In order to anticipate your wishes and empower the teams, we will follow the following process for giving the assignments:

• Assignments are presented in the general auditorium (10 minutes)
• Each group discusses the assignments and setup a priority list (10 minutes)
• We compare the priority lists and select the assignment that their is a fair priority distribution between the groups. (10 minutes)

We will have a quick presentation of the assignment and you can read it below at this page of the wiki.

You have the following 8 "stickers":

• 2 stickers for "We would like to have this assignment!" (Priority P1)
• 3 stickers for "Sounds good to us, but not our favourites." (Priority P2)
• 3 stickers for "We don't know, but can accept the challenge." (Priority P3)

Go to the miroboard and place your stickers.
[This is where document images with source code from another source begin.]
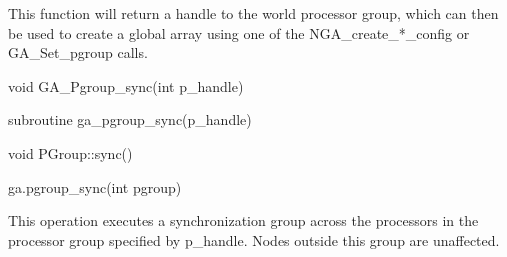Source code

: \documentclass[10pt]{article}
\begin{document}
\local

\begin{desc}
This function will return a handle to the world processor group, which can then
be used to create a global array using one of the NGA_create_*_config or
GA_Set_pgroup calls.
\end{desc}



\begin{capi}
\begin{ccode}
void GA_Pgroup_sync(int p_handle)
\end{ccode}
\begin{funcargs}
\end{funcargs}
\end{capi}

\begin{fapi}
\begin{fcode}
subroutine ga_pgroup_sync(p_handle)
\end{fcode}
\begin{funcargs}
\end{funcargs}
\end{fapi}

\begin{cxxapi}
\begin{cxxcode}
void PGroup::sync()
\end{cxxcode}
\end{cxxapi}

\begin{pyapi}
\begin{pycode}
ga.pgroup_sync(int pgroup)
\end{pycode}
\begin{funcargs}
\end{funcargs}
\end{pyapi}

\gcoll

\begin{desc}
This operation executes a synchronization group across the processors in the
processor group specified by p_handle. Nodes outside this group are unaffected.
\end{desc}


\end{document}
You are only allowed to place one sticker per assignment. If there are two we will take the lower priority ;-) You have 10 minutes time to talk in your group and put the stickers. You also can replace stickers. If you know the selection algorithm, ...
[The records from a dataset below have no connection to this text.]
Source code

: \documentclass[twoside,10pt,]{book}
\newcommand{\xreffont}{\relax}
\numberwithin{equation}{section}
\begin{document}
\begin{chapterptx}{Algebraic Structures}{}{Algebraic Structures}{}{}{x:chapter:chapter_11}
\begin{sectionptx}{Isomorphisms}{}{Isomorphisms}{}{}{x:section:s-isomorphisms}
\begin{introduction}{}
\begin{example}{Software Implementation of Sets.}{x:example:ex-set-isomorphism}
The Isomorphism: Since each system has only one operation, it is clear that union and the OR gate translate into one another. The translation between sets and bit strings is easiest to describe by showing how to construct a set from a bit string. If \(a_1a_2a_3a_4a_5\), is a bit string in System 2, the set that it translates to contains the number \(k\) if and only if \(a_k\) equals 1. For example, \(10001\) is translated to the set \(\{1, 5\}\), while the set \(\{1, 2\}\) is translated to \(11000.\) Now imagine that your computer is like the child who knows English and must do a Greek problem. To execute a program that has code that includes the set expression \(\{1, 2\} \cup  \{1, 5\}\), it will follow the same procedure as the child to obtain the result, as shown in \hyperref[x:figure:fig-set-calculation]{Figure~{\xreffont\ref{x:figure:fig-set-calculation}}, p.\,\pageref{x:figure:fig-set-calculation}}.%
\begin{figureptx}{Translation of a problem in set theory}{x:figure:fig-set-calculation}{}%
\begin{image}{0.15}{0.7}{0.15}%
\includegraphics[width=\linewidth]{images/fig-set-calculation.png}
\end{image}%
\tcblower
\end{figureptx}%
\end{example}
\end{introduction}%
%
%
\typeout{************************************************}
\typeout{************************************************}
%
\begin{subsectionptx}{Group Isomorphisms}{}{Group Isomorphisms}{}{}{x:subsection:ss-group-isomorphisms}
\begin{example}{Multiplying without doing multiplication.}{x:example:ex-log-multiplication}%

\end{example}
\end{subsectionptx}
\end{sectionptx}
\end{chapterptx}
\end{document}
Break out rooms are prepared for your group to have separate discussions. Via the miroboard the overall selection process is visible.

The highest priority takes the assignment. Our experience showed that usually this works out well. Nevertheless, we cannot guarantee that there aren't stickers with the same top priority level from two groups. In this case we 1.) try to find an assignment where a group placed its second Priority 31 sticker. 2.) otherwise one group is randomly choosen 3.) We will try to avoid that a group gets an assignment, where it placed a Priority P3 sticker. In this case it might happen that we rather give a "Sounds good" assignment to both groups.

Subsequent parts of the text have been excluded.